(Data provided begins)
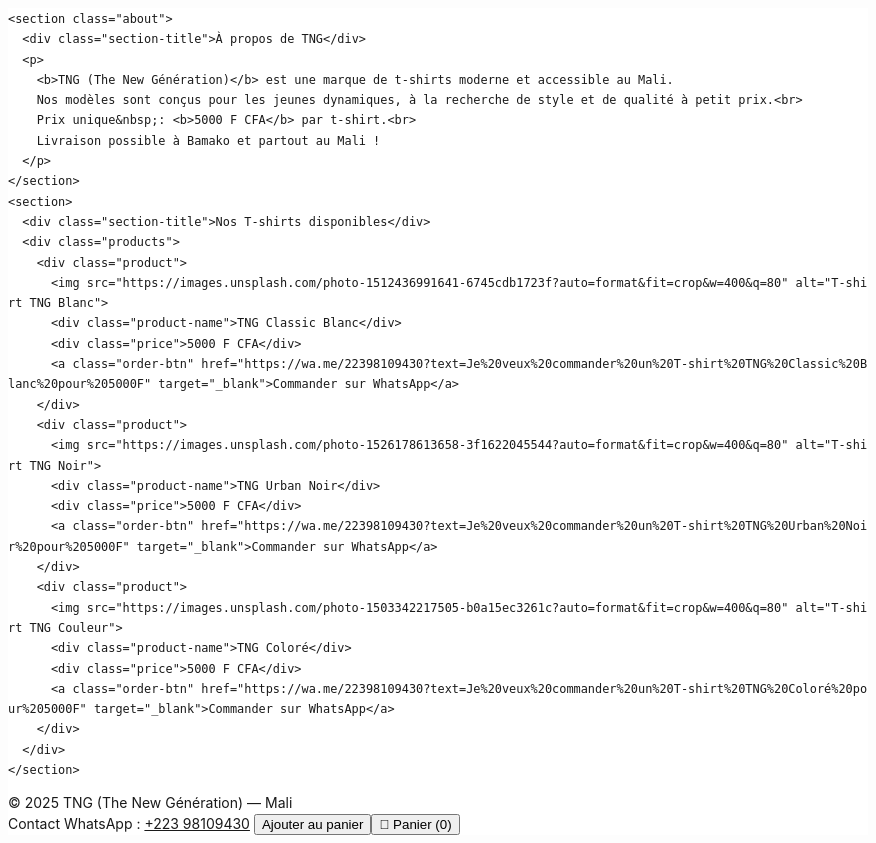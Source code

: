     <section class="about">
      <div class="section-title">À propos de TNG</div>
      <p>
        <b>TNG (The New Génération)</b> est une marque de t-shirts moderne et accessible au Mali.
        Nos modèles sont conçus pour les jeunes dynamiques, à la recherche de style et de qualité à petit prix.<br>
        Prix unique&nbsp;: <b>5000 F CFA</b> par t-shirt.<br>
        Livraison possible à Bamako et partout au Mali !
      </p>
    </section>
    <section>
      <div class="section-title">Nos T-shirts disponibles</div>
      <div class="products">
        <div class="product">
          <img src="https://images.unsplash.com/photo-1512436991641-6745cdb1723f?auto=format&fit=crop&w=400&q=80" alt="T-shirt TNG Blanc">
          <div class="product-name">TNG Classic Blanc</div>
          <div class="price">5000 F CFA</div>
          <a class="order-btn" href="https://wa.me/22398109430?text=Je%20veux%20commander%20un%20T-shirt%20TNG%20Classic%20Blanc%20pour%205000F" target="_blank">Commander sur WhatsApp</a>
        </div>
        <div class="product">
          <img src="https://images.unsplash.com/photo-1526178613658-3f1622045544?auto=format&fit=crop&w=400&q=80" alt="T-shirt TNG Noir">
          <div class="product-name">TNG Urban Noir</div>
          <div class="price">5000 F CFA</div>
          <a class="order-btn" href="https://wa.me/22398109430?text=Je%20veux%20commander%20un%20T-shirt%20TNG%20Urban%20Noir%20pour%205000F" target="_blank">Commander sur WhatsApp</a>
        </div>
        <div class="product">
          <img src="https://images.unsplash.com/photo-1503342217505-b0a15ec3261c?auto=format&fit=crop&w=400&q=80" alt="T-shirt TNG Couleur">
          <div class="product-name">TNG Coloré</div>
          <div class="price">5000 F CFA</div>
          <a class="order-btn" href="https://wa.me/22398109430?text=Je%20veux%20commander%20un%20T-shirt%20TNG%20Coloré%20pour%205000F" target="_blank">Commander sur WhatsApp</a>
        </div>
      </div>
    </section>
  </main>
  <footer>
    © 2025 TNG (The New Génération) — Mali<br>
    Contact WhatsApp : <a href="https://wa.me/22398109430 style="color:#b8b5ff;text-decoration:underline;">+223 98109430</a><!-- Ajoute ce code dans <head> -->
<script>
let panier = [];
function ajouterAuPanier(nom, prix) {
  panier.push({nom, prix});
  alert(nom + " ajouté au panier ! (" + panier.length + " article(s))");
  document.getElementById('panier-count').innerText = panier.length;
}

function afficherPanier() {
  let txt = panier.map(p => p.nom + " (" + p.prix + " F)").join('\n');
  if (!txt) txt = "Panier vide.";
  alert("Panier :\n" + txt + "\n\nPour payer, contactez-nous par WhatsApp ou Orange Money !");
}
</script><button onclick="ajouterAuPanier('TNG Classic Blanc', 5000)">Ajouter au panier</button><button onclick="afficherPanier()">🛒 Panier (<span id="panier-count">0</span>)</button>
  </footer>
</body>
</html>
(Data provided ends)
### Assignment
Tell how many lines of the records above hold "Mali", giving the number and nothing else.

### Solution for this problem
3